Baruc is a Spanish and Latin American form of Baruch, from Hebrew, meaning blessed.
Baruc is the Sephardic and Spanish-language form of the Hebrew name Baruch, meaning 'blessed.' The name appears prominently in the Hebrew Bible as Baruch ben Neriah, the devoted scribe and companion of the prophet Jeremiah, who transcribed and preserved Jeremiah's prophecies during the catastrophic Babylonian siege of Jerusalem in the sixth century BCE.
A book bearing Baruch's name — the Book of Baruch — became part of the deuterocanonical scriptures accepted by Catholic and Orthodox traditions, giving this faithful secretary a canonical presence that has endured for two and a half millennia. The Sephardic spelling Baruc reflects the phonology of Judeo-Spanish (Ladino), the language that Sephardic Jewish communities carried with them when they were expelled from Spain in 1492 and scattered across the Ottoman Empire, North Africa, the Netherlands, and the Americas. In communities from Thessaloniki to Amsterdam to Curaçao, Baruc appeared in family trees as a thread of continuity — a name that said, in the most compressed form possible, that this family remembered where it came from.
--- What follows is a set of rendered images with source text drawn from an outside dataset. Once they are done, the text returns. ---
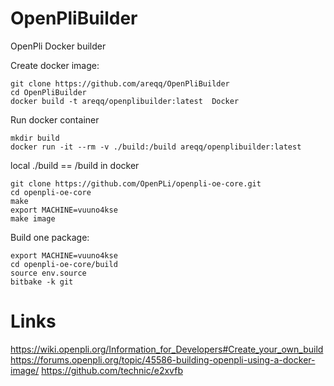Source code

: # OpenPliBuilder
OpenPli Docker builder

Create docker image:
```
git clone https://github.com/areqq/OpenPliBuilder
cd OpenPliBuilder
docker build -t areqq/openplibuilder:latest  Docker
```

Run docker container
```
mkdir build
docker run -it --rm -v ./build:/build areqq/openplibuilder:latest
```

local ./build == /build in docker

```
git clone https://github.com/OpenPLi/openpli-oe-core.git
cd openpli-oe-core
make
export MACHINE=vuuno4kse
make image
```

Build one package:

```
export MACHINE=vuuno4kse
cd openpli-oe-core/build
source env.source
bitbake -k git
```

# Links
https://wiki.openpli.org/Information_for_Developers#Create_your_own_build
https://forums.openpli.org/topic/45586-building-openpli-using-a-docker-image/
https://github.com/technic/e2xvfb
The philosopher Baruch Spinoza, born in Amsterdam to a Sephardic family that had fled Portugal, is perhaps the most world-historically significant bearer, his name an irony given that he was excommunicated (herem) from his Jewish community and yet produced a philosophy of blessedness — beatitudo — as the highest human achievement. Today Baruc enjoys a quiet revival among families with Sephardic heritage seeking names that feel both ancient and wearable, and it has attracted broader attention from parents who want the warmth of 'blessed' without the more common Barak or the slightly formal full form Baruch.